:: MATERIAL TO PROCESS
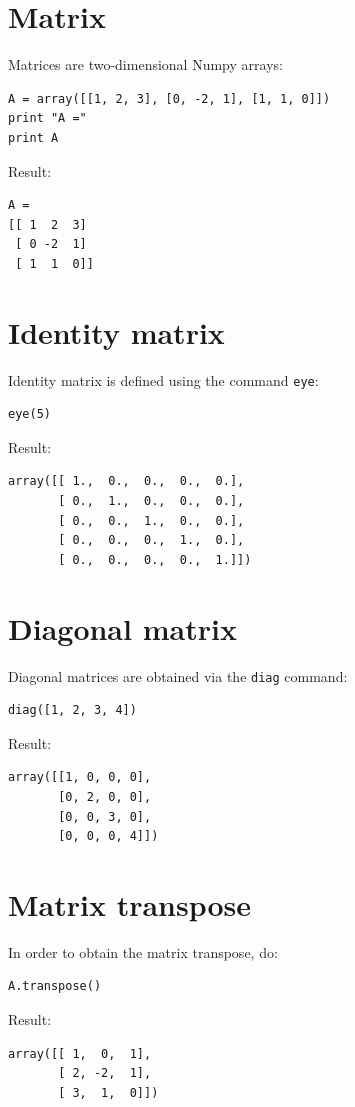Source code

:\documentclass[article,A4,12pt]{llncs}
\begin{document}
\section{Matrix}

Matrices are two-dimensional Numpy arrays:
\begin{verbatim}
A = array([[1, 2, 3], [0, -2, 1], [1, 1, 0]])
print "A ="
print A
\end{verbatim}
Result:
\begin{verbatim}
A =
[[ 1  2  3]
 [ 0 -2  1]
 [ 1  1  0]]
\end{verbatim}


\section{Identity matrix}

Identity matrix is defined using the command {\tt eye}:
\begin{verbatim}
eye(5)
\end{verbatim}
Result:
\begin{verbatim}
array([[ 1.,  0.,  0.,  0.,  0.],
       [ 0.,  1.,  0.,  0.,  0.],
       [ 0.,  0.,  1.,  0.,  0.],
       [ 0.,  0.,  0.,  1.,  0.],
       [ 0.,  0.,  0.,  0.,  1.]])
\end{verbatim}

\section{Diagonal matrix}

Diagonal matrices are obtained via the {\tt diag} command:
\begin{verbatim}
diag([1, 2, 3, 4])
\end{verbatim}
Result:
\begin{verbatim}
array([[1, 0, 0, 0],
       [0, 2, 0, 0],
       [0, 0, 3, 0],
       [0, 0, 0, 4]])
\end{verbatim}

\section{Matrix transpose}

In order to obtain the matrix transpose, do:
\begin{verbatim}
A.transpose()
\end{verbatim}
Result:
\begin{verbatim}
array([[ 1,  0,  1],
       [ 2, -2,  1],
       [ 3,  1,  0]])
\end{verbatim}
\end{document}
::::
> TASK DIRECTIONS
Pictures in the records should not appear in your copy, but everything else must be transcribed exactly.

> WRITTEN RESPONSE
Source code

:\documentclass[article,A4,12pt]{llncs}
\begin{document}
\section{Matrix}

Matrices are two-dimensional Numpy arrays:
\begin{verbatim}
A = array([[1, 2, 3], [0, -2, 1], [1, 1, 0]])
print "A ="
print A
\end{verbatim}
Result:
\begin{verbatim}
A =
[[ 1  2  3]
 [ 0 -2  1]
 [ 1  1  0]]
\end{verbatim}


\section{Identity matrix}

Identity matrix is defined using the command {\tt eye}:
\begin{verbatim}
eye(5)
\end{verbatim}
Result:
\begin{verbatim}
array([[ 1.,  0.,  0.,  0.,  0.],
       [ 0.,  1.,  0.,  0.,  0.],
       [ 0.,  0.,  1.,  0.,  0.],
       [ 0.,  0.,  0.,  1.,  0.],
       [ 0.,  0.,  0.,  0.,  1.]])
\end{verbatim}

\section{Diagonal matrix}

Diagonal matrices are obtained via the {\tt diag} command:
\begin{verbatim}
diag([1, 2, 3, 4])
\end{verbatim}
Result:
\begin{verbatim}
array([[1, 0, 0, 0],
       [0, 2, 0, 0],
       [0, 0, 3, 0],
       [0, 0, 0, 4]])
\end{verbatim}

\section{Matrix transpose}

In order to obtain the matrix transpose, do:
\begin{verbatim}
A.transpose()
\end{verbatim}
Result:
\begin{verbatim}
array([[ 1,  0,  1],
       [ 2, -2,  1],
       [ 3,  1,  0]])
\end{verbatim}
\end{document}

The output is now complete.